The author made this argument by stating the learning principle and explaining how it is beneficial in the learning process. He then described how this principle is found in games and how it makes the game more engaging. After describing how it appears in games, examples were provided of specific games that did a good job in incorporating this principle. The last thing he did was state whether or not this principle could be found in schools and how it could be integrated. Some detail was provided in how the integration of this principle would benefit the students as well as what the lack of this principle entails for the learning experience.There were thirteen principles split up under the headings of “Empowered Learners”, “Problem Solving” and “Understanding”. Under the heading of “Empowered Learners” the principles co-design, customize, identity, and manipulation and distributed knowledge were explored. Under “Problem Solving” was well-ordered problems, pleasantly frustrating, cycles of expertise, information “on demand” and “just in time”, fish tanks, sandboxes, and skills as strategies. Lastly, under “Understanding” was system thinking and meaning as action image.

This compares to the article Playing Video Games: Learning and Information Literacy because both stated that learning in video games is often an unconscious process. It also compares well to Games People Play: How Video Games Improve Probabilistic Learning because it is argued that video games are useful tools in the learning process.

There were no keywords listed for this article. Some useful articles that were listed were:

Barsalou, L.W. (1999b) Perceptual Symbol Systems, Behavioral and Brain Sciences, 22, pp. 577–660.

Bereiter, C., Scardamalia, M. (1993) Surpassing Ourselves: An inquiry into the nature and implications of expertise. Chicago: Open Court.

Chall, J.S., Jacobs, V., Baldwin, L. (1990) The Reading Crisis: Why poor children fall behind. Cambridge, MA: Harvard University Press.

Clark, A. (1989) Microcognition: Philosophy, cognitive science, and parallel distributed processing. Cambridge: MIT Press.

Clark, A. (1997) Being There: Putting brain, body, and world together again. Cambridge: MIT Press.

Clark, A. (2003) Natural-born Cyborgs: Why minds and technologies are made to merge. Oxford: Oxford University Press.

diSessa, A.A. (2000) Changing Minds: Computers, learning, and literacy. Cambridge: MIT Press.

Elman, J. (1991a) Distributed Representations, Simple Recurrent Networks and Grammatical Structure, Machine Learning, 7, pp. 195–225.

Gee, J.P. (1992) The Social Mind: Language, ideology, and social practice. New York: Bergin & Garvey.
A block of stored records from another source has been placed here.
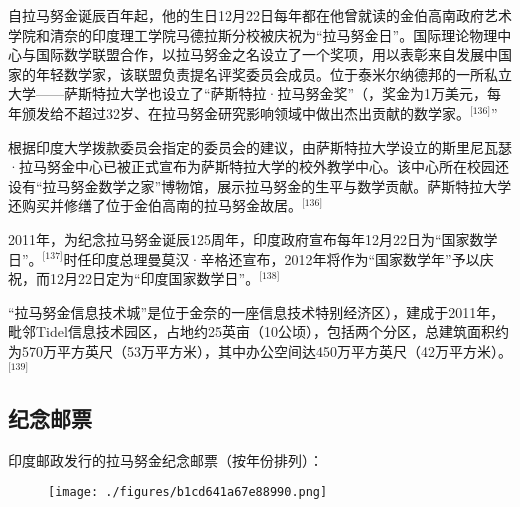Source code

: 自拉马努金诞辰百年起，他的生日12月22日每年都在他曾就读的金伯高南政府艺术学院和清奈的印度理工学院马德拉斯分校被庆祝为“拉马努金日”。国际理论物理中心与国际数学联盟合作，以拉马努金之名设立了一个奖项，用以表彰来自发展中国家的年轻数学家，该联盟负责提名评奖委员会成员。位于泰米尔纳德邦的一所私立大学——萨斯特拉大学也设立了“萨斯特拉·拉马努金奖”（，奖金为1万美元，每年颁发给不超过32岁、在拉马努金研究影响领域中做出杰出贡献的数学家。\(^\text{[136]}\)”

根据印度大学拨款委员会指定的委员会的建议，由萨斯特拉大学设立的斯里尼瓦瑟·拉马努金中心已被正式宣布为萨斯特拉大学的校外教学中心。该中心所在校园还设有“拉马努金数学之家”博物馆，展示拉马努金的生平与数学贡献。萨斯特拉大学还购买并修缮了位于金伯高南的拉马努金故居。\(^\text{[136]}\)

2011年，为纪念拉马努金诞辰125周年，印度政府宣布每年12月22日为“国家数学日”。\(^\text{[137]}\)时任印度总理曼莫汉·辛格还宣布，2012年将作为“国家数学年”予以庆祝，而12月22日定为“印度国家数学日”。\(^\text{[138]}\)

“拉马努金信息技术城”是位于金奈的一座信息技术特别经济区），建成于2011年，毗邻Tidel信息技术园区，占地约25英亩（10公顷），包括两个分区，总建筑面积约为570万平方英尺（53万平方米），其中办公空间达450万平方英尺（42万平方米）。\(^\text{[139]}\)
\subsection{纪念邮票}
印度邮政发行的拉马努金纪念邮票（按年份排列）：
\begin{figure}[ht]
\centering
\texttt{[image: ./figures/b1cd641a67e88990.png]}
\caption{} \label{fig_LMLJ_9}
\end{figure}
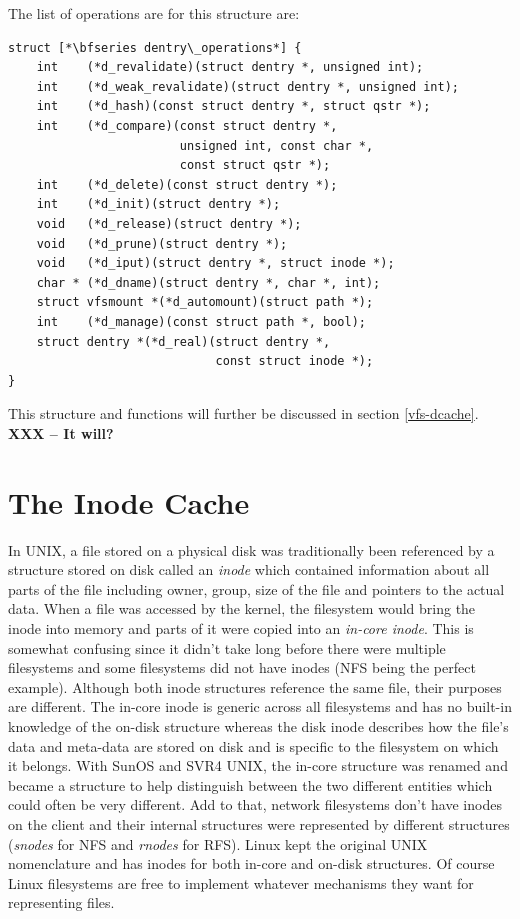 The list of operations are for this structure are:

\begin{lstlisting}
struct [*\bfseries dentry\_operations*] {
    int    (*d_revalidate)(struct dentry *, unsigned int);
    int    (*d_weak_revalidate)(struct dentry *, unsigned int);
    int    (*d_hash)(const struct dentry *, struct qstr *);
    int    (*d_compare)(const struct dentry *,
                        unsigned int, const char *, 
                        const struct qstr *);
    int    (*d_delete)(const struct dentry *);
    int    (*d_init)(struct dentry *);
    void   (*d_release)(struct dentry *);
    void   (*d_prune)(struct dentry *);
    void   (*d_iput)(struct dentry *, struct inode *);
    char * (*d_dname)(struct dentry *, char *, int);
    struct vfsmount *(*d_automount)(struct path *);
    int    (*d_manage)(const struct path *, bool);
    struct dentry *(*d_real)(struct dentry *, 
                             const struct inode *);
}
\end{lstlisting}

\noindent
This structure and functions will further be discussed in section \ref{vfs-dcache}. \textbf{XXX -- It will?}


\section{The Inode Cache}\label{kstruct-inodes}

In UNIX, a file stored on a physical disk was traditionally been referenced by a structure stored on disk called an \textit{inode} which contained information about all parts of the file including owner, group, size of the file and pointers to the actual data. When a file was accessed by the kernel, the filesystem would bring the inode into memory and parts of it were copied into an \textit{in-core inode}. This is somewhat confusing since it didn't take long before there were multiple filesystems and some filesystems did not have inodes (NFS being the perfect example). Although both inode structures reference the same file, their purposes are different. The in-core inode is generic across all filesystems and has no built-in knowledge of the on-disk structure whereas the disk inode describes how the file's data and meta-data are stored on disk and is specific to the filesystem on which it belongs. With SunOS and SVR4 UNIX, the in-core structure was renamed and became a  structure to help distinguish between the two different entities which could often be very different. Add to that, network filesystems don't have inodes on the client and their internal structures were represented by different structures (\textit{snodes} for NFS and \textit{rnodes} for RFS). Linux kept the original UNIX nomenclature and has inodes for both in-core and on-disk structures. Of course Linux filesystems are free to implement whatever mechanisms they want for representing files.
Gee, J.P. (2003) What Video Games have to Teach Us about Learning and Literacy. New York: Palgrave/Macmillan

Gee, J.P. (2004) Situated Language and Learning: A critique of traditional schooling. London: Routledge.

Glenberg, A.M., Robertson, D.A. (1999) Indexical Understanding of Instructions, Discourse Processes, 28, pp. 1–26

Kelly, K. (1994) Out of Control: The new biology of machines, social systems, and the economic world. Reading, MA: Addison-Wesley.

The questions this article raises for me are:

Why aren’t many of these practices used in schools?

Why are schools so resistant to change?

What needs to be done to change schools in order to better help the students?